Giuseppe Muraca
cultura e
socialismo italiano
Mariamargherita Scotti: DA
SINISTRA. Intellettuali, Partito socialista italiano e organizzazione della
cultura (1953-1960). Ediesse, 2011
Da tempo si è affermata
la convinzione che la cultura socialista negli anni cinquanta sia stata ben
poca cosa, a causa della sua totale subalternità al comunismo togliattiano. Ciò
ha spinto molti storici a trascurare quella stagione della storia del PSI,
invece così ricca di progetti, di iniziative e di dibattiti che hanno
influenzato profondamente la cultura della nuova sinistra italiana.

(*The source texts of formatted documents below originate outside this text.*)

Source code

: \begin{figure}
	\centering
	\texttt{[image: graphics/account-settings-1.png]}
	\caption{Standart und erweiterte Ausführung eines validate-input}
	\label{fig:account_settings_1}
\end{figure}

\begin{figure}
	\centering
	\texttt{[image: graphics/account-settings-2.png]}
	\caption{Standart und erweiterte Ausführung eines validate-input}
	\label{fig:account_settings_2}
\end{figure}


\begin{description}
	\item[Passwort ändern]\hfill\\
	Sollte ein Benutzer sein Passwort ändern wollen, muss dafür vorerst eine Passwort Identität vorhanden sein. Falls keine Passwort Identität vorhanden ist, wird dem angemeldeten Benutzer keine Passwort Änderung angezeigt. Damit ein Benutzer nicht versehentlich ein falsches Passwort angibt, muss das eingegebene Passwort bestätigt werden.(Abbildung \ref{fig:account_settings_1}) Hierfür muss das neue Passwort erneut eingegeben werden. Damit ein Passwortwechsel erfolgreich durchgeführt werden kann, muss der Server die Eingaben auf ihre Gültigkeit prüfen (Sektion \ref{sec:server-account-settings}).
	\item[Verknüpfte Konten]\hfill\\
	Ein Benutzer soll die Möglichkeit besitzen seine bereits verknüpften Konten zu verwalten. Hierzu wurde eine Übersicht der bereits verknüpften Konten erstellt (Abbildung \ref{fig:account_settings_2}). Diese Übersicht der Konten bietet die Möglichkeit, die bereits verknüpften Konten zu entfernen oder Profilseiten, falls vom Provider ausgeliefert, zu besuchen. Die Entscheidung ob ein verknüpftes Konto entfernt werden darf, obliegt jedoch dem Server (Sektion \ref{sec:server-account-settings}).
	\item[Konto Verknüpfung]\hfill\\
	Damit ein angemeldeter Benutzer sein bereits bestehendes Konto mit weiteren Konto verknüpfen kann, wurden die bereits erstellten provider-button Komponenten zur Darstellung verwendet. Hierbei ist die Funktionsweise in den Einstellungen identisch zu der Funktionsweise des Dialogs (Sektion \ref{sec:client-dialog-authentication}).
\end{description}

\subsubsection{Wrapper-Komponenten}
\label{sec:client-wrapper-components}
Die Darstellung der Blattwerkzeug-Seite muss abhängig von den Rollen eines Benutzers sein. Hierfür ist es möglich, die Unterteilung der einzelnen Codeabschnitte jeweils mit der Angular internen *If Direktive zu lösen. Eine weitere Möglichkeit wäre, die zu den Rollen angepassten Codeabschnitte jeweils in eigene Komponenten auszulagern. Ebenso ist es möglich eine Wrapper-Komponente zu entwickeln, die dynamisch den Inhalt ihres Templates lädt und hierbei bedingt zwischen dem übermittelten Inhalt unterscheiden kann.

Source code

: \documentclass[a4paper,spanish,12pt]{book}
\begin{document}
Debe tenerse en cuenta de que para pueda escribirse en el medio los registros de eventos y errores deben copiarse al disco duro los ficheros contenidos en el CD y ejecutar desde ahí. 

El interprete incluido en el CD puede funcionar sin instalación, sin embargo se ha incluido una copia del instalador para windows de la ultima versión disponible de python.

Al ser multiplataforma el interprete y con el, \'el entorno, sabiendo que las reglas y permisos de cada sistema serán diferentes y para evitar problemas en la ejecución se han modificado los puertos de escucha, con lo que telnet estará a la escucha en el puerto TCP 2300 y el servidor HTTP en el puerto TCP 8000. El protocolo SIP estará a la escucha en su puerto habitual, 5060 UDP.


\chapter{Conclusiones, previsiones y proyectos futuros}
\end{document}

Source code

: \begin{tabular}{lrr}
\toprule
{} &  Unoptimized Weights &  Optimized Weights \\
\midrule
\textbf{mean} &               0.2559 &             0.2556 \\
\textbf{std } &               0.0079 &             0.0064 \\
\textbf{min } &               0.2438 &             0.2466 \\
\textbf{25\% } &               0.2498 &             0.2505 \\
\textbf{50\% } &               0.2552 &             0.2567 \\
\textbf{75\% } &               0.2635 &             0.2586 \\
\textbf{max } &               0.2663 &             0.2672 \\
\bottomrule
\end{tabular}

Mariamargherita Scotti dichiara di essere stata spinta a scrivere Da sinistra. Intellettuali, Partito
socialista italiano e organizzazione della cultura (1953-1960) proprio per
sconfessare questo pregiudizio. Pubblicato dalla casa editrice Ediesse, il
libro ricostruisce con grande rigore e serietà scientifica l’attività di quella
piccola schiera di socialisti di sinistra (intellettuali militanti e dirigenti
politici) che dagli anni più duri dello stalinismo e della guerra fredda fino
all’avvento del neocapitalismo hanno speso le loro energie per affermare una
linea politica e culturale diversa da quella della sinistra ufficiale.
I principali
protagonisti di questa ricerca sono infatti Raniero Panzieri, Gianni Bosio,
Franco Fortini e i marxisti critici, che alla critica dello stalinismo, dello
zdanovismo e del marxismo nazional-popolare hanno unito l’impegno per una nuova
cultura e un nuovo pensiero marxista basato sull’unità tra teoria e prassi, tra
politica e cultura. Diversi per formazione e per interessi e spesso in
disaccordo tra di loro, ciò che li univa era la creazione di nuovi metodi e
strumenti di ricerca e di analisi e di spazi autonomi di discussione e di
elaborazione teorica e culturale liberi dai condizionamenti imposti dalle
dirigenze politiche della sinistra, l’opera di sprovincializzazione della
cultura italiana e l’attenzione verso quelle esperienze teoriche e politiche
che si ponevano su un nuovo versante e che venivano trascurate, criticate o
rimosse dal marxismo ortodosso. Pur riconoscendo in parte il ruolo e la
validità del partito, essi hanno privilegiato l’iniziativa dal basso, il
primato e l’autonomia della classe e la democrazia diretta, costituendo delle
piccole minoranze che hanno promosso dei progetti e delle iniziative (riviste
ciclostilate e diffuse in poche centinaia di copie, attività editoriali, convegni,
istituti di ricerca e di organizzazione politica e culturale) che erano in
conflitto coi dogmi e le istituzioni burocratiche della sinistra e del
socialismo sovietico. Proprio per questo motivo la loro attività venne
ostacolata ed emarginata dall’atteggiamento di chiusura ideologica del PCI, che
mal tollerava la critica e la polemica. Tuttavia è importante sottolineare che
in quel primo periodo per non indebolire politicamente il fronte della sinistra
i marxisti critici ed eterodossi evitarono di manifestare apertamente il loro
dissenso.
La fine dello stalinismo
rappresentò per molti versi un evento liberatorio e di rottura col passato.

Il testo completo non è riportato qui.